A few years ago, retired Gen. Bernard A. Schriever, the godfather of military space, issued a warning: America’s superiority in space, the cornerstone of US military power, was not secure. “We have almost no means to deny usage of space to an adversary,” said Schriever, “let alone protect our own usage.”
To Schriever, the problem was not so much technical as political. Washington, he said, kept letting arms control get in the way of vital Pentagon “space control” programs.
That was in 2000. Four years have passed, and the pursuit of space-related weapons—even defensive ones—still faces ferocious opposition. Critics say it will spark a ruinously expensive arms race, upset nuclear stability, and so forth.
Things look different, though, to the Air Force, which operates most US military space systems and controls 90 percent of the DOD space budget. USAF officials say space systems are vulnerable to disruption, and adversaries are learning to exploit space to their own advantage.
“It’s my belief that we can no longer view space as benign or a sanctuary,” summed up Gen. Lance W. Lord, commander of Air Force Space Command, Peterson AFB, Colo.
It is a view that appears more and more in Air Force studies, particularly in Space Command’s “Strategic Master Plan,” a paper that places unprecedented emphasis on the need for “counterspace” capabilities.
This is not really surprising. America’s military has come to depend on space to an extent few would have thought possible. In the Iraq war, US forces used 50 satellites for surveillance, communications, navigation, warning, and weather forecasting.
The value of US space assets has not escaped the notice of our adversaries, who now see them as attractive targets.
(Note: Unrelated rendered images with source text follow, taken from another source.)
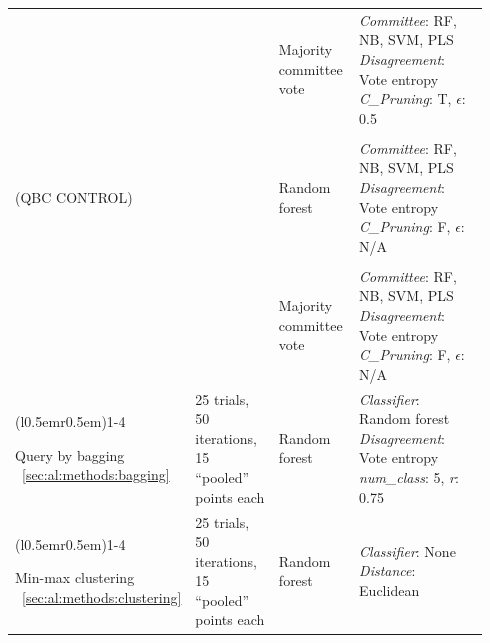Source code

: \begin{longtable}{p{0.15\linewidth} p{0.21\linewidth} p{0.18\linewidth} 
p{0.4\linewidth}}
	& & Majority \newline committee \newline vote &	
	\textit{Committee}: RF, NB, SVM, PLS \newline 
	\textit{Disagreement}: Vote entropy \newline 
	\textit{C\_Pruning}: T, $\epsilon$: 0.5 \\ & \\
	
	(QBC \newline CONTROL) & & Random forest &	
	\textit{Committee}: RF, NB, SVM, PLS \newline 
	\textit{Disagreement}: Vote entropy \newline 
	\textit{C\_Pruning}: F, $\epsilon$: N/A \\ & \\
	
	& & Majority \newline committee \newline vote &	
	\textit{Committee}: RF, NB, SVM, PLS \newline 
	\textit{Disagreement}: Vote entropy \newline 
	\textit{C\_Pruning}: F, $\epsilon$: N/A \\	
	
	\cmidrule[0.1pt](l{0.5em}r{0.5em}){1-4}	
	
	Query by \newline bagging ~\ref{sec:al:methods:bagging} & 
	25 trials, 50 iterations, 15 ``pooled'' points each & 
	Random forest &
	\textit{Classifier}: Random forest \newline \textit{Disagreement}: Vote 
	entropy \newline \textit{num\_class}: 5, \textit{r}: 0.75 \\
		
	\cmidrule[0.1pt](l{0.5em}r{0.5em}){1-4}	
	
	Min-max \newline clustering ~\ref{sec:al:methods:clustering} & 
	25 trials, 50 iterations, 15 ``pooled'' points each & 
	Random forest & 
	\textit{Classifier}: None \newline \textit{Distance}: Euclidean \\
	
\end{longtable}
\bodyspacing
The peril is spelled out in two classified studies, “Threats to US Space Systems and Operations Over the Next 10 Years” and the “Interim Space Capstone Threat Capabilities Assessment.” Evidently, they make for somber reading. To quote Space Command: “We cannot expect to continue to have unchallenged access to our space capabilities.”
Indeed, such challenges have begun. In Gulf War II, Iraq tried—unsuccessfully—to jam the GPS signals in hopes of snarling the guidance of US precision weapons.
In the future, Space Command will need to do more than prevent such interference. It must also keep adversaries from using space against US forces. Commercial satellite firms produce a flood of quality images and other capabilities, which are now available to almost anyone.
The Air Force is approaching the counterspace problem on three fronts.
The nation’s Space Surveillance Network comprises older ground-based radars and optical sensors, one space-based sensor, and a control center. It is “less than adequate,” says USAF.
Space Command would upgrade some of these systems. It also envisons a Space Based Space Surveillance system—a constellation in low Earth orbit that would track objects using optical sensors—and an Orbital Deep Space Imager system whose powerful sensors would provide detailed images of space objects.
USAF is undertaking numerous projects to address a range of threats: computer hackers that take over a satellite’s controls, lasers that blind delicate sensors, satellites that destroy others, radio transmissions that interfere with command links, and high-altitude nuclear blasts that would fry satellite components.
Space Command is updating defensive tactics, techniques, and procedures. These could include moving a satellite to avoid a crash with a hostile craft or closing apertures to prevent damage. All future spacecraft will be equipped with countermeasures. Off-board systems could help defend spacecraft, too.
Also on tap is a new ground-based Rapid Attack Identification, Detection, and Reporting System—“RAIDRS”—to analyze satellite data and characterize attacks.
USAF is developing a small, mobile, ground-based system able to temporarily incapacitate a satellite’s communications. A second system would be built to disrupt the workings of a surveillance and reconnaissance craft.
Such systems would cause no permanent damage. At present, there is scant public discussion of destructive antisatellite systems. The Air Force tested such a system in the 1980s.
According to Space Command, no formal US policies prevent development of counterspace capabilities. The major question, as Schriever pointed out, concerns political will.
Unless the US makes a course correction, it will, at some point, probably suffer a serious attack on its assets in space, one that would hamper its military operations. Seen in that light, USAF’s space proposals seem not only sensible but restrained.
The Bush Administration and Congress need to get on with the task of funding these projects so that airmen can do their work. They have no doubts about their mission.
“We understand our first role as airmen is to gain and maintain air superiority,” said Lord. “Space is no different. Space superiority is our mandate.”